Quel est le problème me direz-vous ? Eh bien ce n’est pas un, mais plusieurs problèmes, que vous risquez de rencontrer si vous partez « la fleur au fusil », si vous ne vous y connaissez pas grand-chose. Le but de cet article est donc de passer au crible les principales difficultés lorsque l’on débute dans ce domaine.

Le placement du projecteur

Les projecteurs se partagent en deux catégories : ceux qui possèdent un lens-shift (dispositif de décalage de l’image) de grande amplitude et les autres.

Projecteurs disposant d’un lens-shift

Attention, je parle d’un vrai lens-shift, c’est-à-dire un dispositif permettant de déplacer l’image de manière importante (jusqu’à 50 cm et plus), pas du petit lens-shift équipant certains projecteurs DLP.

Ces projecteurs sont prévus pour être placés idéalement en face du centre de l’écran (au sens intersection des diagonales), par exemple en les posant sur une tablette murale, mais leur lens-shift leur permet en général presque n’importe quel placement, à condition de ne pas dépasser les limites du lens-shift.

Comment déterminer les limites d’un lens-shift ?

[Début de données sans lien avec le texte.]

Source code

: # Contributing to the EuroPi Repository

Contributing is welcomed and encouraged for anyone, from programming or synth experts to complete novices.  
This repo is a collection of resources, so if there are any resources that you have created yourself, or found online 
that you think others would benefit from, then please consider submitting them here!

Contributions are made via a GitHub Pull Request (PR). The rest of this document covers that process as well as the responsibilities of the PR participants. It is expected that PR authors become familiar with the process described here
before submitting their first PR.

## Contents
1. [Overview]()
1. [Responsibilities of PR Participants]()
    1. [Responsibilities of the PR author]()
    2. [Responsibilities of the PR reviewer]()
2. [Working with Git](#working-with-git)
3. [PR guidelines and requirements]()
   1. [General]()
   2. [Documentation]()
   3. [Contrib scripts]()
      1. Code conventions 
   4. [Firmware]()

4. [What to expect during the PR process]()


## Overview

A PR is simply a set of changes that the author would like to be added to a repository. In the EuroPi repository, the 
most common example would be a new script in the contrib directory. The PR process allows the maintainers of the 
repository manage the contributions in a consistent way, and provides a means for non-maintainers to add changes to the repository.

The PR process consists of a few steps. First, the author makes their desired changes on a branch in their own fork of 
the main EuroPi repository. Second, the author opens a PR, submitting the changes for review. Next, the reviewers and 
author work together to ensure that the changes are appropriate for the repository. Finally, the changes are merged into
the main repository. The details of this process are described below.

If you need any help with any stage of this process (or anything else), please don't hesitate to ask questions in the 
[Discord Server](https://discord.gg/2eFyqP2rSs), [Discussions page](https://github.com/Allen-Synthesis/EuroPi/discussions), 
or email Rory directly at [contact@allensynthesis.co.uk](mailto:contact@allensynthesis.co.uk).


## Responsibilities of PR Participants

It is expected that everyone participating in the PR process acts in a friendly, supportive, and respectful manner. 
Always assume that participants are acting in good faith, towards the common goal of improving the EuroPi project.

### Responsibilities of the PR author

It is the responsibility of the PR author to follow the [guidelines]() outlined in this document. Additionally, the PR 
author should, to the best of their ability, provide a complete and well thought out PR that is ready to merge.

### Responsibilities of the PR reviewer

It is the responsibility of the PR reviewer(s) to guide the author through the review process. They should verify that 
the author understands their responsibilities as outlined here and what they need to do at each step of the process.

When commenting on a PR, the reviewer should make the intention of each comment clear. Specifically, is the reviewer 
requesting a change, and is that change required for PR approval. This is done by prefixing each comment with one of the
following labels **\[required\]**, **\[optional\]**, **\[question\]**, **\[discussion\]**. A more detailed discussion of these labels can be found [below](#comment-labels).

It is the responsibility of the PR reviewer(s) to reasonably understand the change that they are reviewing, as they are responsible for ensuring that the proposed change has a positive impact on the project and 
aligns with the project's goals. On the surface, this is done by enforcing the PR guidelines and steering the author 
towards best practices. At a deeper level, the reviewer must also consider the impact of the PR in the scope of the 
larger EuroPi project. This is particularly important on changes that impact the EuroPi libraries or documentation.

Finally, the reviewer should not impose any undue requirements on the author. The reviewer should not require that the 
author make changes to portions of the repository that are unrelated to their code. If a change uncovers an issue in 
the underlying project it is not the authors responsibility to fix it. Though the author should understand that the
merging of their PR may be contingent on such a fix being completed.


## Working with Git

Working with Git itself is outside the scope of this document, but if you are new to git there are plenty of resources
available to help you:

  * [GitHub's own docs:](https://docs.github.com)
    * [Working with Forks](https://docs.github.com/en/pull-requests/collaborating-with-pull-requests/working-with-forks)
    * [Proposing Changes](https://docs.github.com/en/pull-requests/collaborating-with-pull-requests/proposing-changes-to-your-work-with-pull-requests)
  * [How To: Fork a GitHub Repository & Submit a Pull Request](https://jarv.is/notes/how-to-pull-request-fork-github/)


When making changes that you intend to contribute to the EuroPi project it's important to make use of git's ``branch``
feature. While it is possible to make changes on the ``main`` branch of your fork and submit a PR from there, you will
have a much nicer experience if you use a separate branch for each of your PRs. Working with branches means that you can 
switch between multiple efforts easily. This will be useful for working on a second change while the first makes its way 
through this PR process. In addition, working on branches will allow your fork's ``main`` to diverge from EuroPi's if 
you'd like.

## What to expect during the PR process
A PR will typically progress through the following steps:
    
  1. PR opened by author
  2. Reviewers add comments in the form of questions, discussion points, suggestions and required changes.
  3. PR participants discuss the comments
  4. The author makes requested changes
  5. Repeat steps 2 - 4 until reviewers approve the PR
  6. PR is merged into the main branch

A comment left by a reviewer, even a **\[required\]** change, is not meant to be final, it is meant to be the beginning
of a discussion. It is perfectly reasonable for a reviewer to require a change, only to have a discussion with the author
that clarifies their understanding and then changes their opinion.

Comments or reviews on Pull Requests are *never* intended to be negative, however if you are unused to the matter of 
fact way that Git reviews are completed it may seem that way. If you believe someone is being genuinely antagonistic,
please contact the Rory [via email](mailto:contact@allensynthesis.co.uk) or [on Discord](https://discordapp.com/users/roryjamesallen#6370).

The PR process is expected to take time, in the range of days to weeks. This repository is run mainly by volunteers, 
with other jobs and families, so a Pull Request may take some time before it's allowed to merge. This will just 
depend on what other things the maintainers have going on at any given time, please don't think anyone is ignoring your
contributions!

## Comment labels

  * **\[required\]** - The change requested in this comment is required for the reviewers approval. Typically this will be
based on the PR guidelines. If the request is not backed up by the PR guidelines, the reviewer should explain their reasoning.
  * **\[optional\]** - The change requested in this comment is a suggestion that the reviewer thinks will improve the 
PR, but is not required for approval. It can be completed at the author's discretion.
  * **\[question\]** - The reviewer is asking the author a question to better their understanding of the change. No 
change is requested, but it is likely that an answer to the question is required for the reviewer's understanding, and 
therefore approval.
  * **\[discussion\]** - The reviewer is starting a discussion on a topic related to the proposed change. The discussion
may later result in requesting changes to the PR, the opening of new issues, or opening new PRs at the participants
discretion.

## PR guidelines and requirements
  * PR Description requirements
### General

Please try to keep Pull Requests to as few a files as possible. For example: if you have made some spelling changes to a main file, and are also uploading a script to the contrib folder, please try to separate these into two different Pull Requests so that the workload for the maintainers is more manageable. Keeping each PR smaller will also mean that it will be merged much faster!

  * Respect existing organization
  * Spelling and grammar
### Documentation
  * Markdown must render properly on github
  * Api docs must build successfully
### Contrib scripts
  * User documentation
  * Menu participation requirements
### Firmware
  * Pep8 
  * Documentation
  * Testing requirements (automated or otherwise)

Prenons l’exemple du Sony VPL-VW270ES. Voici les données de son lens-shift :

  • + ou – 31% à l’horizontal
  • +85% ou -80% à la verticale

Si vous voulez une image de 3 mètres de base (1.69 mètres en hauteur pour le format 16/9), vous pourrez décaler l’image de 0.93 mètres (0.31 * 3 = 0.93) à gauche ou à droite par rapport au projecteur. Et vous pourrez la décaler de 1.44 mètres vers le haut (0.85 * 1.69 = 1.44), ou de 1.35 mètres vers le bas (0.80 * 1.69 = 1.35). Mais attention, les excursions limites ne permettent pas le cumul, autrement dit si vous décalez votre image de 0.93 mètres vers la gauche ou vers la droite, vous ne pourrez plus du tout la décaler à la verticale !

Le plus simple est de vous faire un schéma à l’échelle, suivant le modèle ci-dessus.

Projecteurs dépourvus de lens-shift (ou disposant d’un petit lens-shift vertical)

Pour ces machines, seulement deux placements sont possibles :

  • sur table basse,
  • au plafond et à l’envers.

Position table basse

Le projecteur est posé sur ses pieds, avec l’objectif légèrement en dessous du bas de l’image (15 à 20 cm en général). Le décalage entre l’objectif et le bas de l’image s’appelle l’offset, il est donné dans la notice et dépend en général de la taille de l’image.

Position « plafond »

Le projecteur est à l’envers (les pieds vers le haut), fixé sur un support plafond. Son objectif est légèrement au-dessus du haut de l’image (environ 15 à 20 cm en général). Là aussi la notion d’offset intervient.

Centrage horizontal

Que le projecteur soit en position table basse ou plafond, son objectif doit être centré horizontalement, au centimètre près !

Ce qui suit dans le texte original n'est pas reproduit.